According to the source, Tan was picked by police on Friday morning near a Malaysian office where he works. He was put in lockup for approximately six hours, barred from any outside contact before he was actually charged with any crime.
Tan, 27, maintains an active online blog in addition to his work as a secretary. The blogosphere is one of few media-outlets that are not controlled by the government, and rarely have bloggers been arrested or Web sites shut down for publishing content that would be off-limits for print newspapers, the source said.
An unidentified person posted a comment on one of Tan’s blog entries suggesting that Baharom bribed officials to drop the investigation into the original bribery allegations, although Tan had nothing to do with the comment.
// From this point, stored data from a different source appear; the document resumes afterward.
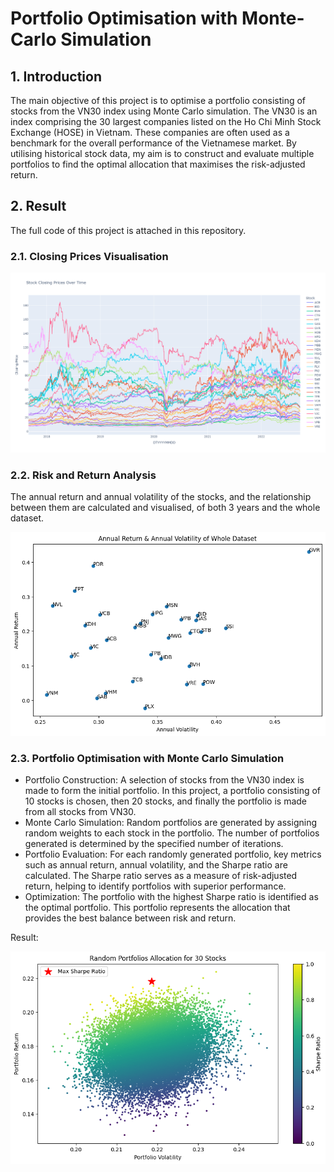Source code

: # Portfolio Optimisation with Monte-Carlo Simulation

## 1. Introduction

The main objective of this project is to optimise a portfolio consisting of stocks from the VN30 index using Monte Carlo simulation. The VN30 is an index comprising the 30 largest companies listed on the Ho Chi Minh Stock Exchange (HOSE) in Vietnam. These companies are often used as a benchmark for the overall performance of the Vietnamese market. By utilising historical stock data, my aim is to construct and evaluate multiple portfolios to find the optimal allocation that maximises the risk-adjusted return.

## 2. Result

The full code of this project is attached in this repository.

### 2.1. Closing Prices Visualisation

![Stock Closing Prices Over Time](https://github.com/nam-anh-21/Portfolio-Optimisation-with-Monte-Carlo-Simulation/blob/main/Stock%20Closing%20Prices%20Over%20Time.png)

### 2.2. Risk and Return Analysis

The annual return and annual volatility of the stocks, and the relationship between them are calculated and visualised, of both 3 years and the whole dataset.

![Annual Return & Annual Volatility](https://github.com/nam-anh-21/Portfolio-Optimisation-with-Monte-Carlo-Simulation/blob/main/Annual%20Return%20%26%20Annual%20Volatility.png)

### 2.3. Portfolio Optimisation with Monte Carlo Simulation

- Portfolio Construction: A selection of stocks from the VN30 index is made to form the initial portfolio. In this project, a portfolio consisting of 10 stocks is chosen, then 20 stocks, and finally the portfolio is made from all stocks from VN30.
- Monte Carlo Simulation: Random portfolios are generated by assigning random weights to each stock in the portfolio. The number of portfolios generated is determined by the specified number of iterations.
- Portfolio Evaluation: For each randomly generated portfolio, key metrics such as annual return, annual volatility, and the Sharpe ratio are calculated. The Sharpe ratio serves as a measure of risk-adjusted return, helping to identify portfolios with superior performance.
- Optimization: The portfolio with the highest Sharpe ratio is identified as the optimal portfolio. This portfolio represents the allocation that provides the best balance between risk and return.

Result:

![Random Portfolios Allocation for 30 Stocks](https://github.com/nam-anh-21/Portfolio-Optimisation-with-Monte-Carlo-Simulation/blob/main/Random%20Portfolios%20Allocation%20for%2030%20Stocks.png)
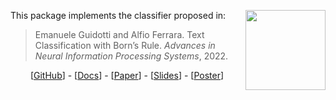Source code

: <img src="https://upload.wikimedia.org/wikipedia/en/thumb/0/08/Logo_for_Conference_on_Neural_Information_Processing_Systems.svg/1200px-Logo_for_Conference_on_Neural_Information_Processing_Systems.svg.png" align="right" height="128"/>This package implements the classifier proposed in:

> Emanuele Guidotti and Alfio Ferrara. Text Classification with Born’s Rule. *Advances in Neural Information Processing Systems*, 2022.

<div align="center">
  [<a href="https://github.com/eguidotti/bornrule">GitHub</a>] - 
  [<a href="https://eguidotti.github.io/bornrule/">Docs</a>] - 
  [<a href="https://openreview.net/pdf?id=sNcn-E3uPHA">Paper</a>] - 
  [<a href="https://nips.cc/media/neurips-2022/Slides/54723.pdf">Slides</a>] - 
  [<a href="https://nips.cc/media/PosterPDFs/NeurIPS%202022/8d7628dd7a710c8638dbd22d4421ee46.png">Poster</a>]
</div>

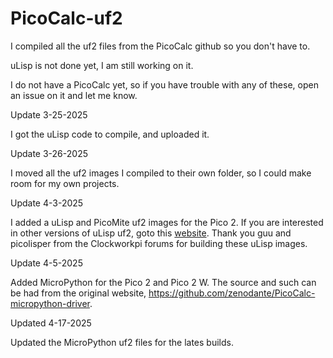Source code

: # PicoCalc-uf2
I compiled all the uf2 files from the PicoCalc github so you don't have to.

uLisp is not done yet, I am still working on it.

I do not have a PicoCalc yet, so if you have trouble with any of these, open an issue on it and let me know.

Update 3-25-2025

I got the uLisp code to compile, and uploaded it.

Update 3-26-2025

I moved all the uf2 images I compiled to their own folder, so I could make room for my own projects.

Update 4-3-2025

I added a uLisp and PicoMite uf2 images for the Pico 2. If you are interested in other versions of uLisp uf2, goto this [website](https://dev.metacircular.net/). Thank you guu and picolisper from the Clockworkpi forums for building these uLisp images.

Update 4-5-2025

Added MicroPython for the Pico 2 and Pico 2 W. The source and such can be had from the original website, https://github.com/zenodante/PicoCalc-micropython-driver.

Updated 4-17-2025

Updated the MicroPython uf2 files for the lates builds.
At Harvard, Tan lived in Dudley House, where current Dean of Freshman Thomas A. Dingman ’67 served as the Co-op's Allston Burr Senior Tutor.
Dingman told The Crimson Monday that he remembered Tan favorably.
“I can’t believe that he’s out creating trouble for Malaysia,” Dingman said.
Malaysia’s Official Secrets Act prohibits the distribution, possession or collection of any information dubbed as an official secret by any public officer, according to Malaysia Today, a prominent news blog in the country. The act is punishable by up to seven years in prison.
The source said that there is a chance Tan will be released from police custody within the next 12-24 hours.
A number of posters to his blog have called for Tan’s release via an online petition, citing improper procedures by police. Supporters also organized a candlelight vigil for Tan on Sunday night.